At the time, I was fixated on the fact that goCatch that started out as the enemy numero uno of Taxi companies in Australia were potentially joining forces with those that wished them ill from the beginning – as well as the impact this could have on UBER’s future in Australia.

After an interesting conversation with Petrie on Friday afternoon, it became quite apparent to me that ingogo is perhaps not just the “taxi booking” application the media have been writing about and is in fact so much more. Actually their potential makes their number one competitor Cabcharge look a little bit like small fish.

It’s hardly surprising. Petrie is no spring chicken he is a seasoned entrepreneur and investor, has done the hard learning and had the big win selling his company Moshtix to News Limited back in 2007. He knows what he is doing, has a shit load of connections and when he says ingogo will IPO within the next 12 months, you can take that as fact, not startup optimism.

Unlike goCatch, Petrie has said that he has and will refuse any offer to get in bed with another Taxi company (goCatch are currently tied into a deal with GM Cabs) – he would even reject any offers of acquisition from a company like Cabcharge if they came his way.

When he first began the journey that is ingogo, Petrie received a $250,000 Commonwealth Government grant specifically to build a competitor to Cabcharge. I suppose you could say disruption of the status quo is the true mission he is on, not an easy build and flip situation.

Very soon Petrie will begin announcing a number of new key hires and will begin the process of a pre-IPO capital raise, this time it will be a lot more than the $7.1 million they have raised to date. In December 2013 when we first wrote about the potential for an IPO, I still thought of ingogo as just ‘another’ taxi booking app.

I no longer think that after getting a detailed run through of their hardware / software play.

What ingogo has done well is positioned themselves as a full service provider for taxi drivers that own their business. The hardware which is sleek, not bulky and from a customer perspective easier for drivers to use than bulky eftpos machines – is actually less than 10% of the cost of a normal full taxi fit out, which is usually north of $7,500.

The ingogo software within their hardware also replaces multiple pieces of equipment a driver would usually have in the vehicle including bookings, collecting and cashing in payments as well as navigation to name a few.

It’s an end-to-end service provider for small business owners, and that is what makes them so investable. The taxi market and ingogo product is merely one vertical that can be catered to with their technologies.

Right now (not under the name ingogo) other verticals are being tested out and are doing really well.
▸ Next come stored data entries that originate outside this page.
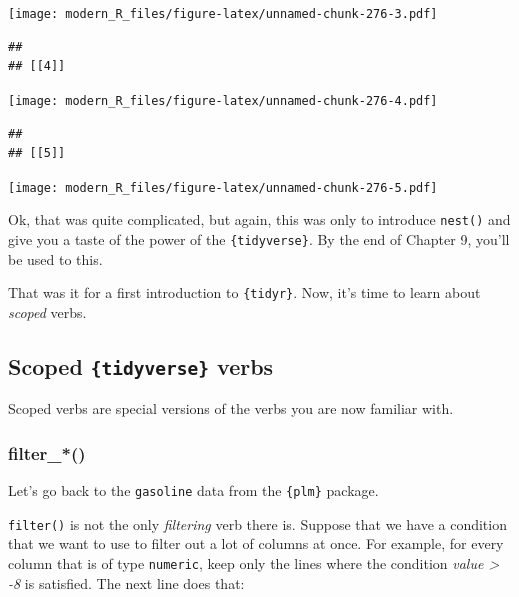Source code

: \documentclass[]{gitbook}
\newenvironment{Shaded}{\begin{snugshade}}{\end{snugshade}}
\newcommand{\DecValTok}[1]{\textcolor[rgb]{0.00,0.00,0.81}{#1}}
\newcommand{\KeywordTok}[1]{\textcolor[rgb]{0.13,0.29,0.53}{\textbf{#1}}}
\newcommand{\NormalTok}[1]{#1}
\newcommand{\OperatorTok}[1]{\textcolor[rgb]{0.81,0.36,0.00}{\textbf{#1}}}
\newcommand{\StringTok}[1]{\textcolor[rgb]{0.31,0.60,0.02}{#1}}
\begin{document}
\texttt{[image: modern\_R\_files/figure-latex/unnamed-chunk-276-3.pdf]}

\begin{verbatim}
## 
## [[4]]
\end{verbatim}

\texttt{[image: modern\_R\_files/figure-latex/unnamed-chunk-276-4.pdf]}

\begin{verbatim}
## 
## [[5]]
\end{verbatim}

\texttt{[image: modern\_R\_files/figure-latex/unnamed-chunk-276-5.pdf]}

Ok, that was quite complicated, but again, this was only to introduce \texttt{nest()} and give you a taste
of the power of the \texttt{\{tidyverse\}}. By the end of Chapter 9, you'll be used to this.

That was it for a first introduction to \texttt{\{tidyr\}}. Now, it's time to learn about \emph{scoped} verbs.

\hypertarget{scoped-tidyverse-verbs}{%
\subsection{\texorpdfstring{Scoped \texttt{\{tidyverse\}} verbs}{Scoped \{tidyverse\} verbs}}\label{scoped-tidyverse-verbs}}

Scoped verbs are special versions of the verbs you are now familiar with.

\hypertarget{filter_}{%
\subsubsection{filter\_*()}\label{filter_}}

Let's go back to the \texttt{gasoline} data from the \texttt{\{plm\}} package.

\texttt{filter()} is not the only \emph{filtering} verb there is. Suppose that we have a condition that we want
to use to filter out a lot of columns at once. For example, for every column that is of type
\texttt{numeric}, keep only the lines where the condition \emph{value \textgreater{} -8} is satisfied. The next line does
that:

\begin{Shaded}
\end{Shaded}
\end{document}
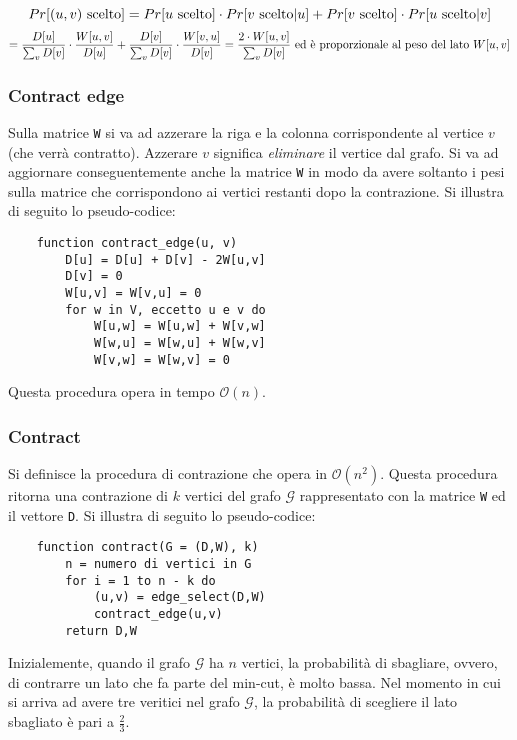\[
    Pr[(u,v) \textnormal{ scelto}] = Pr[u \textnormal{ scelto}] \cdot 
    Pr[v \textnormal{ scelto} | u] + Pr[v \textnormal{ scelto}] \cdot 
    Pr[u \textnormal{ scelto} | v]
\]
\[
    = \frac{D[u]}{\sum_v D[v]} \cdot \frac{W[u,v]}{D[u]} + \frac{D[v]}{\sum_v D[v]} 
    \cdot \frac{W[v,u]}{D[v]} =
    \frac{2 \cdot W[u,v]}{\sum_v D[v]} \textnormal{ ed è proporzionale al peso del lato } W[u,v]
\]

\subsubsection*{Contract edge}
Sulla matrice \verb|W| si va 
ad azzerare la riga e la colonna corrispondente al vertice $v$ (che verrà 
contratto). Azzerare $v$ significa \textit{eliminare} il vertice dal grafo. Si va 
ad aggiornare conseguentemente anche la matrice \verb|W| in modo da avere soltanto 
i pesi sulla matrice che corrispondono ai vertici restanti dopo la contrazione. 
Si illustra di seguito lo pseudo-codice:
\begin{verbatim}
    function contract_edge(u, v)
        D[u] = D[u] + D[v] - 2W[u,v]
        D[v] = 0
        W[u,v] = W[v,u] = 0
        for w in V, eccetto u e v do
            W[u,w] = W[u,w] + W[v,w]
            W[w,u] = W[w,u] + W[w,v]
            W[v,w] = W[w,v] = 0
\end{verbatim}
Questa procedura opera in tempo $\mathcal{O}(n)$.

\subsubsection*{Contract}
Si definisce la procedura di contrazione che opera in 
$\mathcal{O}(n^2)$. Questa procedura ritorna una contrazione di $k$ vertici del 
grafo $\mathcal{G}$ rappresentato con la matrice \verb|W| ed il vettore \verb|D|.
Si illustra di seguito lo pseudo-codice:
\begin{verbatim}
    function contract(G = (D,W), k)
        n = numero di vertici in G
        for i = 1 to n - k do
            (u,v) = edge_select(D,W)
            contract_edge(u,v)
        return D,W
\end{verbatim}
Inizialemente, quando il grafo $\mathcal{G}$ ha $n$ vertici, la probabilità di 
sbagliare, ovvero, di contrarre un lato che fa parte del min-cut, è molto bassa. 
Nel momento in cui si arriva ad avere tre veritici nel grafo $\mathcal{G}$, la 
probabilità di scegliere il lato sbagliato è pari a $\frac{2}{3}$.

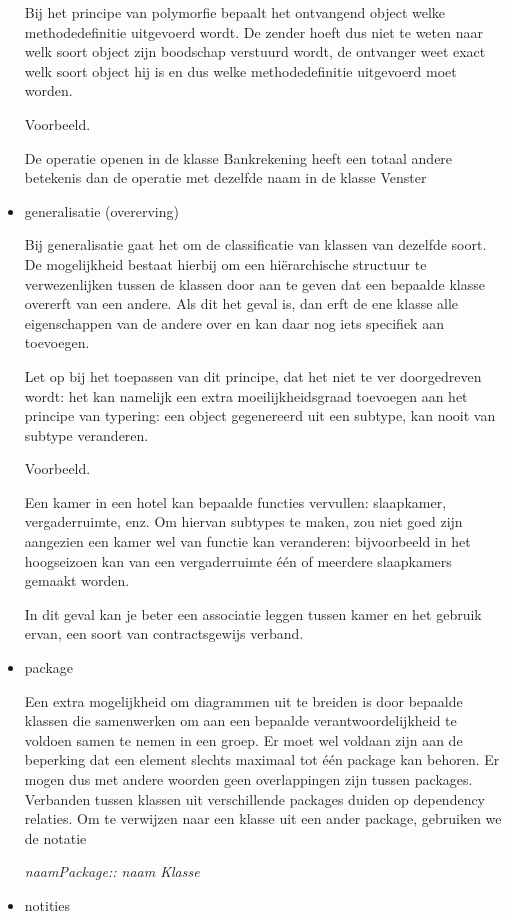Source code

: \begin{itemize}
Bij het principe van polymorfie bepaalt het ontvangend object welke methodedefinitie uitgevoerd wordt. De zender hoeft dus niet te weten naar welk soort object zijn boodschap verstuurd wordt, de ontvanger weet exact welk soort object hij is en dus welke methodedefinitie uitgevoerd moet worden.

Voorbeeld. 

De operatie openen in de klasse Bankrekening heeft een totaal andere betekenis dan de operatie met dezelfde naam in de klasse Venster
\newpage
    \item generalisatie (overerving)
    
Bij generalisatie gaat het om de classificatie van klassen van dezelfde soort. De mogelijkheid bestaat hierbij om een hiërarchische structuur te verwezenlijken tussen de klassen door aan te geven dat een bepaalde klasse overerft van een andere. Als dit het geval is, dan erft de ene klasse alle eigenschappen van de andere over en kan daar nog iets specifiek aan toevoegen.

Let op bij het toepassen van dit principe, dat het niet te ver doorgedreven wordt: het kan namelijk een extra moeilijkheidsgraad toevoegen aan het principe van typering: een object gegenereerd uit een subtype, kan nooit van subtype veranderen.

Voorbeeld. 

Een kamer in een hotel kan bepaalde functies vervullen: slaapkamer, vergaderruimte, enz. Om hiervan subtypes te maken, zou niet goed zijn aangezien een kamer wel van functie kan veranderen: bijvoorbeeld in het hoogseizoen kan van een vergaderruimte één of meerdere slaapkamers gemaakt worden.

In dit geval kan je beter een associatie leggen tussen kamer en het gebruik ervan, een soort van contractsgewijs verband.
    \item package
    
Een extra mogelijkheid om diagrammen uit te breiden is door bepaalde klassen die samenwerken om aan een bepaalde verantwoordelijkheid te voldoen samen te nemen in een groep. Er moet wel voldaan zijn aan de beperking dat een element slechts maximaal tot één package kan behoren. Er mogen dus met andere woorden geen overlappingen zijn tussen packages.
Verbanden tussen klassen uit verschillende packages duiden op dependency relaties. Om te verwijzen naar een klasse uit een ander package, gebruiken we de notatie

\begin{center} \textit{naamPackage:: naam Klasse} \end{center}
      \item notities
      

\end{itemize}
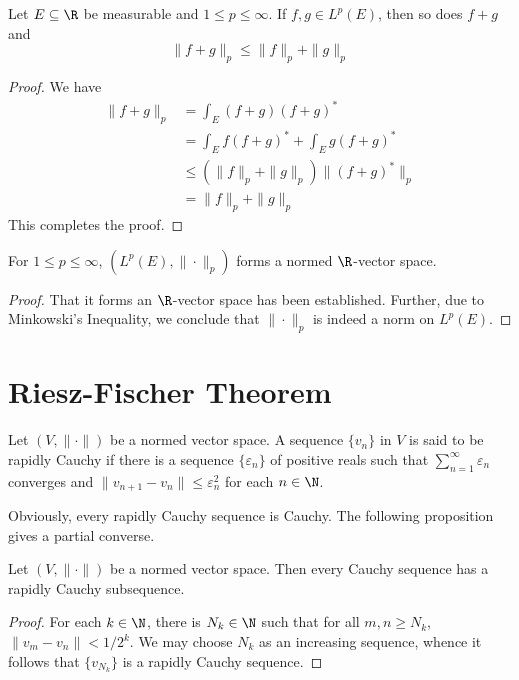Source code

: \begin{theorem}[Minkowski]
    Let $E\subseteq\R$ be measurable and $1\le p\le\infty$. If $f,g\in L^p(E)$, then so does $f + g$ and 
    \begin{equation*}
        \|f + g\|_p\le\|f\|_p + \|g\|_p
    \end{equation*}
\end{theorem}
\begin{proof}
    We have 
    \begin{align*}
        \|f + g\|_p &= \int_E(f + g)(f + g)^*\\
        &= \int_E f(f + g)^* + \int_E g(f + g)^*\\
        &\le\left(\|f\|_p + \|g\|_p\right)\|(f + g)^*\|_p\\
        &= \|f\|_p + \|g\|_p
    \end{align*}
    This completes the proof.
\end{proof}

\begin{theorem}
    For $1\le p\le\infty$, $\left(L^p(E), \|\cdot\|_p\right)$ forms a normed $\R$-vector space.
\end{theorem}
\begin{proof}
    That it forms an $\R$-vector space has been established. Further, due to Minkowski's Inequality, we conclude that $\|\cdot\|_p$ is indeed a norm on $L^p(E)$.
\end{proof}

\section{Riesz-Fischer Theorem}

\begin{definition}
    Let $(V,\|\cdot\|)$ be a normed vector space. A sequence $\{v_n\}$ in $V$ is said to be rapidly Cauchy if there is a sequence $\{\varepsilon_n\}$ of positive reals such that $\sum\limits_{n = 1}^\infty\varepsilon_n$ converges and $\|v_{n + 1} - v_n\|\le\varepsilon_n^2$ for each $n\in\N$.
\end{definition}

Obviously, every rapidly Cauchy sequence is Cauchy. The following proposition gives a partial converse.

\begin{proposition}
    Let $(V,\|\cdot\|)$ be a normed vector space. Then every Cauchy sequence has a rapidly Cauchy subsequence.
\end{proposition}
\begin{proof}
    For each $k\in\N$, there is $N_k\in\N$ such that for all $m,n\ge N_k$, $\|v_m - v_n\| < 1/2^k$. We may choose $N_k$ as an increasing sequence, whence it follows that $\{v_{N_k}\}$ is a rapidly Cauchy sequence.
\end{proof}

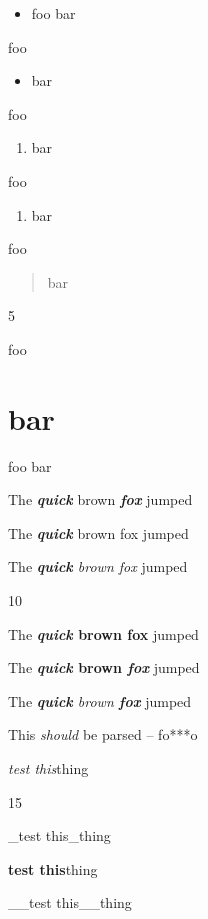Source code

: \begin{itemize}
\item foo
bar

\end{itemize}

foo

\begin{itemize}
\item bar

\end{itemize}

foo

\begin{enumerate}
\item bar

\end{enumerate}

foo

\begin{enumerate}
\item bar

\end{enumerate}

foo

\begin{quote}
bar
\end{quote}

5

foo

\part{bar}
\label{bar}

foo
bar

The \textbf{\emph{quick}} brown \textbf{\emph{fox}} jumped

The \textbf{\emph{quick}} brown fox jumped

The \emph{\textbf{quick} brown fox} jumped

10

The \textbf{\emph{quick} brown fox} jumped

The \textbf{\emph{quick} brown \emph{fox}} jumped

The \emph{\textbf{quick} brown \textbf{fox}} jumped

This \emph{should} be parsed -- fo***o

\emph{test this}thing

15

\_test this\_thing

\textbf{test this}thing

\_\_test this\_\_thing

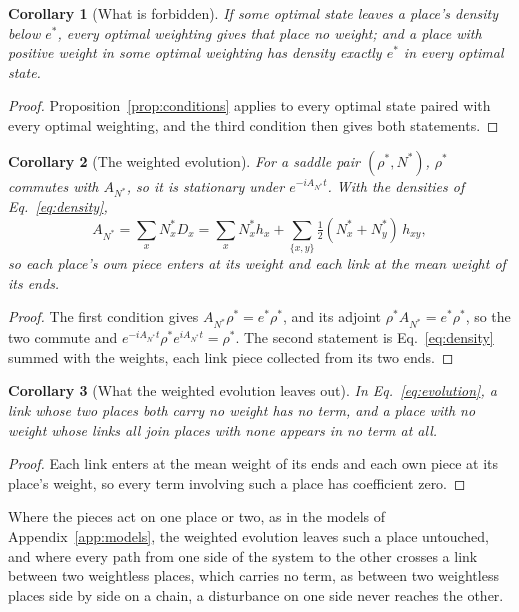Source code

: \documentclass[aps,prd,reprint,superscriptaddress]{revtex4-2}
\newtheorem{corollary}{Corollary}
\begin{document}
\begin{corollary}[What is forbidden]\label{cor:forbids}
If some optimal state leaves a place's density below $e^*$, every optimal weighting gives that place no weight; and a place with positive weight in some optimal weighting has density exactly $e^*$ in every optimal state.
\end{corollary}
\begin{proof}
Proposition~\ref{prop:conditions} applies to every optimal state paired with every optimal weighting, and the third condition then gives both statements.
\end{proof}

\begin{corollary}[The weighted evolution]\label{cor:evolution}
For a saddle pair $(\rho^*, N^*)$, $\rho^*$ commutes with $A_{N^*}$, so it is stationary under $e^{-iA_{N^*}t}$. With the densities of Eq.~\eqref{eq:density},
\begin{equation}
  A_{N^*} = \sum_x N^*_x D_x = \sum_x N^*_x h_x + \sum_{\{x,y\}} \tfrac12 (N^*_x + N^*_y)\, h_{xy} ,
  \label{eq:evolution}
\end{equation}
so each place's own piece enters at its weight and each link at the mean weight of its ends.
\end{corollary}
\begin{proof}
The first condition gives $A_{N^*}\rho^* = e^*\rho^*$, and its adjoint $\rho^* A_{N^*} = e^*\rho^*$, so the two commute and $e^{-iA_{N^*}t}\rho^* e^{iA_{N^*}t} = \rho^*$. The second statement is Eq.~\eqref{eq:density} summed with the weights, each link piece collected from its two ends.
\end{proof}

\begin{corollary}[What the weighted evolution leaves out]\label{cor:crossing}
In Eq.~\eqref{eq:evolution}, a link whose two places both carry no weight has no term, and a place with no weight whose links all join places with none appears in no term at all.
\end{corollary}
\begin{proof}
Each link enters at the mean weight of its ends and each own piece at its place's weight, so every term involving such a place has coefficient zero.
\end{proof}
Where the pieces act on one place or two, as in the models of Appendix~\ref{app:models}, the weighted evolution leaves such a place untouched, and where every path from one side of the system to the other crosses a link between two weightless places, which carries no term, as between two weightless places side by side on a chain, a disturbance on one side never reaches the other.
\end{document}

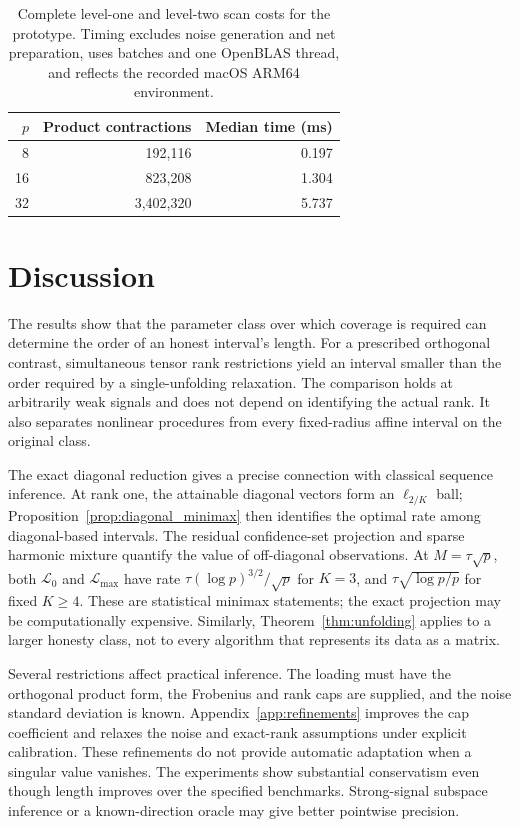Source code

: \documentclass[11pt]{article}
\theoremstyle{remark}
\begin{document}
\begin{table}[ht]
\centering\small
\begin{tabular}{rrr}
\toprule
$p$ & Product contractions & Median time (ms)\\
\midrule
8 & 192,116 & 0.197 \\
16 & 823,208 & 1.304 \\
32 & 3,402,320 & 5.737 \\
\bottomrule
\end{tabular}
\caption{Complete level-one and level-two scan costs for the prototype. Timing excludes noise generation and net preparation, uses batches and one OpenBLAS thread, and reflects the recorded macOS ARM64 environment.}\label{tab:scan_runtime}
\end{table}



\section{Discussion}\label{sec:discussion}

The results show that the parameter class over which coverage is required can determine the order of an honest interval's length. For a prescribed orthogonal contrast, simultaneous tensor rank restrictions yield an interval smaller than the order required by a single-unfolding relaxation. The comparison holds at arbitrarily weak signals and does not depend on identifying the actual rank. It also separates nonlinear procedures from every fixed-radius affine interval on the original class.

The exact diagonal reduction gives a precise connection with classical sequence inference. At rank one, the attainable diagonal vectors form an $\ell_{2/K}$ ball; Proposition~\ref{prop:diagonal_minimax} then identifies the optimal rate among diagonal-based intervals. The residual confidence-set projection and sparse harmonic mixture quantify the value of off-diagonal observations. At $M=\tau\sqrt p$, both $\mathcal L_0$ and $\mathcal L_{\max}$ have rate $\tau(\log p)^{3/2}/\sqrt p$ for $K=3$, and $\tau\sqrt{\log p/p}$ for fixed $K\ge4$. These are statistical minimax statements; the exact projection may be computationally expensive. Similarly, Theorem~\ref{thm:unfolding} applies to a larger honesty class, not to every algorithm that represents its data as a matrix.

Several restrictions affect practical inference. The loading must have the orthogonal product form, the Frobenius and rank caps are supplied, and the noise standard deviation is known. Appendix~\ref{app:refinements} improves the cap coefficient and relaxes the noise and exact-rank assumptions under explicit calibration. These refinements do not provide automatic adaptation when a singular value vanishes. The experiments show substantial conservatism even though length improves over the specified benchmarks. Strong-signal subspace inference or a known-direction oracle may give better pointwise precision.
\end{document}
Petrie is determined to own the taxi space first though before diverting his attention elsewhere.

From my conversation, we should expect to see a number of different businesses across different industries using the same technology and hardware as ingogo in the future.

The big question is will the company IPO as Ingogo Pty Ltd or as a parent company with ingogo and a number of other companies operating from within?

As for the Taxi wars, Petrie says he supports innovation all the way. He also says given the amount of time in took government to make a decision on booking apps, that he thinks the decision around ride sharing will also be a similar, long and arduous wait.

I suppose given their ‘real’ business model, neither decision actually hurts them. After all, ride sharing would actually just be creating another vertical for the company to sell to.